## EXERCISE INSTRUCTIONS
For this exercise, report every line of the material that includes "must".

## INFORMATION SUPPLIED
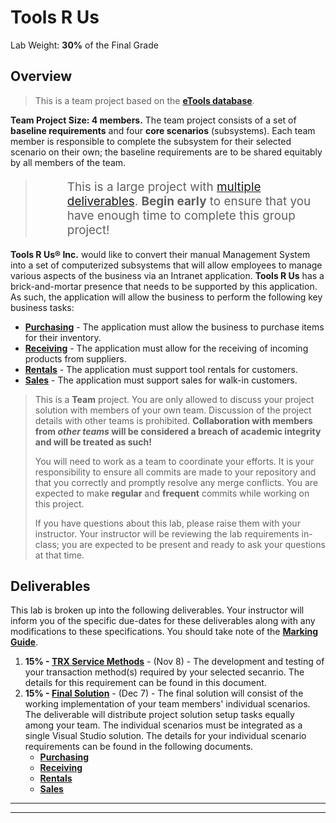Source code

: # Tools R Us

Lab Weight: **30%** of the Final Grade

## Overview

> This is a team project based on the [**eTools database**](Database/ReadMe.md).

**Team Project Size: 4 members.** The team project consists of a set of **baseline requirements** and four **core scenarios** (subsystems). Each team member is responsible to complete the subsystem for their selected scenario on their own; the baseline requirements are to be shared equitably by all members of the team. 

> > This is a large project with [multiple deliverables](#deliverables). **Begin early** to ensure that you have enough time to complete this group project!

**Tools R Us® Inc.** would like to convert their manual Management System into a set of computerized subsystems that will allow employees to manage various aspects of the business via an Intranet application. **Tools R Us** has a brick-and-mortar presence that needs to be supported by this application. As such, the application will allow the business to perform the following key business tasks:

- [**Purchasing**](Purchasing/ReadMe.md) - The application must allow the business to purchase items for their inventory.
- [**Receiving**](Receiving/ReadMe.md) - The application must allow for the receiving of incoming products from suppliers.
- [**Rentals**](Rentals/ReadMe.md) - The application must support tool rentals for customers.
- [**Sales**](Sales/ReadMe.md) - The application must support sales for walk-in customers.


> This is a **Team** project. You are only allowed to discuss your project solution with members of your own team. Discussion of the project details with other teams is prohibited. **Collaboration with members from *other teams* will be considered a breach of academic integrity and will be treated as such!**
>
> You will need to work as a team to coordinate your efforts. It is your responsibility to ensure all commits are made to your repository and that you correctly and promptly resolve any merge conflicts. You are expected to make **regular** and **frequent** commits while working on this project.
>
> If you have questions about this lab, please raise them with your instructor. Your instructor will be reviewing the lab requirements in-class; you are expected to be present and ready to ask your questions at that time.

## Deliverables

This lab is broken up into the following deliverables. Your instructor will inform you of the specific due-dates for these deliverables along with any modifications to these specifications. You should take note of the [**Marking Guide**](./Marking/ReadMe.md).

1. **15% - [TRX Service Methods](./Deliverable-1.md)** - (Nov 8) - The development and testing of your transaction method(s) required by your selected secanrio. The details for this requirement can be found in this document.
2. **15% - [Final Solution](./Deliverable-2.md)** - (Dec 7) - The final solution will consist of the working implementation of your team members' individual scenarios. The deliverable will distribute project solution setup tasks equally among your team. The individual scenarios must be integrated as a single Visual Studio solution. The details for your individual scenario requirements can be found in the following documents.
      - [**Purchasing**](Purchasing/ReadMe.md)
      - [**Receiving**](Receiving/ReadMe.md)
      - [**Rentals**](Rentals/ReadMe.md)
      - [**Sales**](Sales/ReadMe.md)

----

<style>
    blockquote blockquote {
        border-left: 0;
        font-size: 1.35em;
    }
</style>

----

## OUTPUT OF THE TASK
- [**Purchasing**](Purchasing/ReadMe.md) - The application must allow the business to purchase items for their inventory.
- [**Receiving**](Receiving/ReadMe.md) - The application must allow for the receiving of incoming products from suppliers.
- [**Rentals**](Rentals/ReadMe.md) - The application must support tool rentals for customers.
- [**Sales**](Sales/ReadMe.md) - The application must support sales for walk-in customers.
2. **15% - [Final Solution](./Deliverable-2.md)** - (Dec 7) - The final solution will consist of the working implementation of your team members' individual scenarios. The deliverable will distribute project solution setup tasks equally among your team. The individual scenarios must be integrated as a single Visual Studio solution. The details for your individual scenario requirements can be found in the following documents.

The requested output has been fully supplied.